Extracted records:
####################
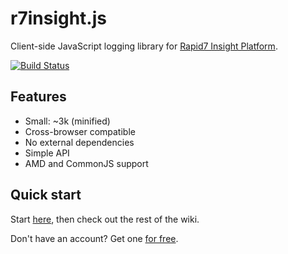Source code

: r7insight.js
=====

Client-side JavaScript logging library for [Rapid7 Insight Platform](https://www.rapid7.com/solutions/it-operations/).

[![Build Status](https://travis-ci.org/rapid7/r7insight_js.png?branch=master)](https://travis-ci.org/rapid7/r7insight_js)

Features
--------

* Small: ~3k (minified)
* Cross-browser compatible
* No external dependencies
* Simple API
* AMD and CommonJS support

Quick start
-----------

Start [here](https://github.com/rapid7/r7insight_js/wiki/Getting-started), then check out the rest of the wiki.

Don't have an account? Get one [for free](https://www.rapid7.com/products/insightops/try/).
####################
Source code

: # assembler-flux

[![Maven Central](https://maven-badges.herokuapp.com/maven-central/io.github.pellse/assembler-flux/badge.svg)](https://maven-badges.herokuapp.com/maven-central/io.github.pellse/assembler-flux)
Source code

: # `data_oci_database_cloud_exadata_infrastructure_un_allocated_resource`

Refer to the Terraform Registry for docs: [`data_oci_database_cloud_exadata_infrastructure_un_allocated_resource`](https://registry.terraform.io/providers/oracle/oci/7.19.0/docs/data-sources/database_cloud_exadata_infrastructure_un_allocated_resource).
####################
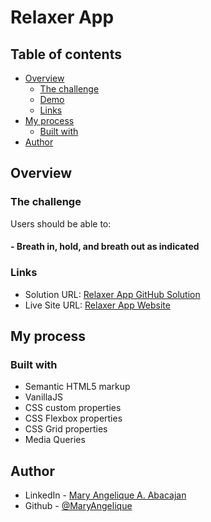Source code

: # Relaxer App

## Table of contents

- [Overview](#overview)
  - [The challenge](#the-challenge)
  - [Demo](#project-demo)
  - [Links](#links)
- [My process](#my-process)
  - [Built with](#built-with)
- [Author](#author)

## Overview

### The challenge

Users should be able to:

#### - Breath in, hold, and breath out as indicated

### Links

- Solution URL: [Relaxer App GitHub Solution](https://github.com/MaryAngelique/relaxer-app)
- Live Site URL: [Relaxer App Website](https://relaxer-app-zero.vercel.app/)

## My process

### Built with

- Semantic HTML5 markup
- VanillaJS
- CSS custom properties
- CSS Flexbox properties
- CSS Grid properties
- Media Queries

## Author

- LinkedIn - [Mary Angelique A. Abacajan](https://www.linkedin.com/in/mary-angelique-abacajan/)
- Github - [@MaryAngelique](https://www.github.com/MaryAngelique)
####################
Count the lines above that contain the word "github", and give only that number.

4